- _PROBLEM REQUIREMENTS_
Where the string "imgur" occurs in a line of the entries below, copy that line.

Saved data entries:
········

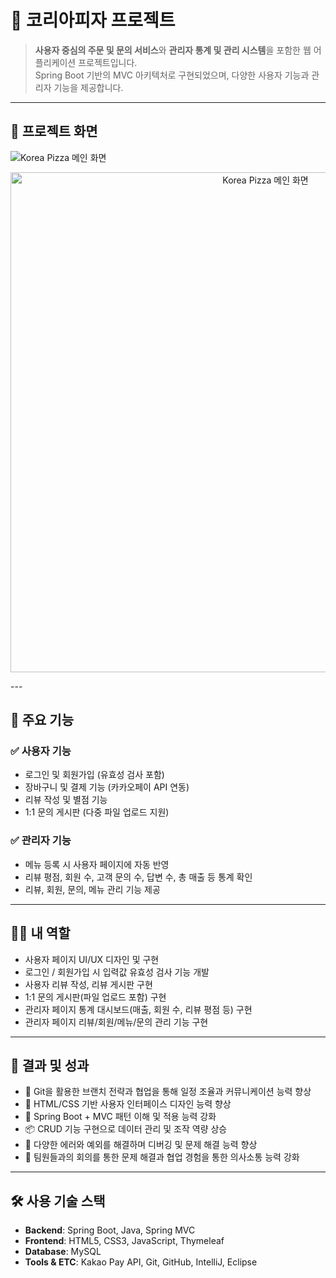 # 🍕 코리아피자 프로젝트

> **사용자 중심의 주문 및 문의 서비스**와 **관리자 통계 및 관리 시스템**을 포함한 웹 어플리케이션 프로젝트입니다.  
> Spring Boot 기반의 MVC 아키텍처로 구현되었으며, 다양한 사용자 기능과 관리자 기능을 제공합니다.

---

## 📸 프로젝트 화면

![Korea Pizza 메인 화면](https://i.imgur.com/fUqAOP9.jpg)
<p align="center">
  <img src="https://i.imgur.com/fUqAOP9.jpg" width="800" alt="Korea Pizza 메인 화면">
</p>
---

## 📖 주요 기능

### ✅ 사용자 기능
- 로그인 및 회원가입 (유효성 검사 포함)
- 장바구니 및 결제 기능 (카카오페이 API 연동)
- 리뷰 작성 및 별점 기능
- 1:1 문의 게시판 (다중 파일 업로드 지원)

### ✅ 관리자 기능
- 메뉴 등록 시 사용자 페이지에 자동 반영
- 리뷰 평점, 회원 수, 고객 문의 수, 답변 수, 총 매출 등 통계 확인
- 리뷰, 회원, 문의, 메뉴 관리 기능 제공

---

## 🙋‍♂️ 내 역할

- 사용자 페이지 UI/UX 디자인 및 구현
- 로그인 / 회원가입 시 입력값 유효성 검사 기능 개발
- 사용자 리뷰 작성, 리뷰 게시판 구현
- 1:1 문의 게시판(파일 업로드 포함) 구현
- 관리자 페이지 통계 대시보드(매출, 회원 수, 리뷰 평점 등) 구현
- 관리자 페이지 리뷰/회원/메뉴/문의 관리 기능 구현

---

## 🎯 결과 및 성과

- 🔧 Git을 활용한 브랜치 전략과 협업을 통해 일정 조율과 커뮤니케이션 능력 향상
- 🎨 HTML/CSS 기반 사용자 인터페이스 디자인 능력 향상
- 🧩 Spring Boot + MVC 패턴 이해 및 적용 능력 강화
- 📦 CRUD 기능 구현으로 데이터 관리 및 조작 역량 상승
- 🐞 다양한 에러와 예외를 해결하며 디버깅 및 문제 해결 능력 향상
- 🤝 팀원들과의 회의를 통한 문제 해결과 협업 경험을 통한 의사소통 능력 강화

---

## 🛠️ 사용 기술 스택

- **Backend**: Spring Boot, Java, Spring MVC
- **Frontend**: HTML5, CSS3, JavaScript, Thymeleaf
- **Database**: MySQL
- **Tools & ETC**: Kakao Pay API, Git, GitHub, IntelliJ, Eclipse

········

- _WRITTEN REPLY_
![Korea Pizza 메인 화면](https://i.imgur.com/fUqAOP9.jpg)
  <img src="https://i.imgur.com/fUqAOP9.jpg" width="800" alt="Korea Pizza 메인 화면">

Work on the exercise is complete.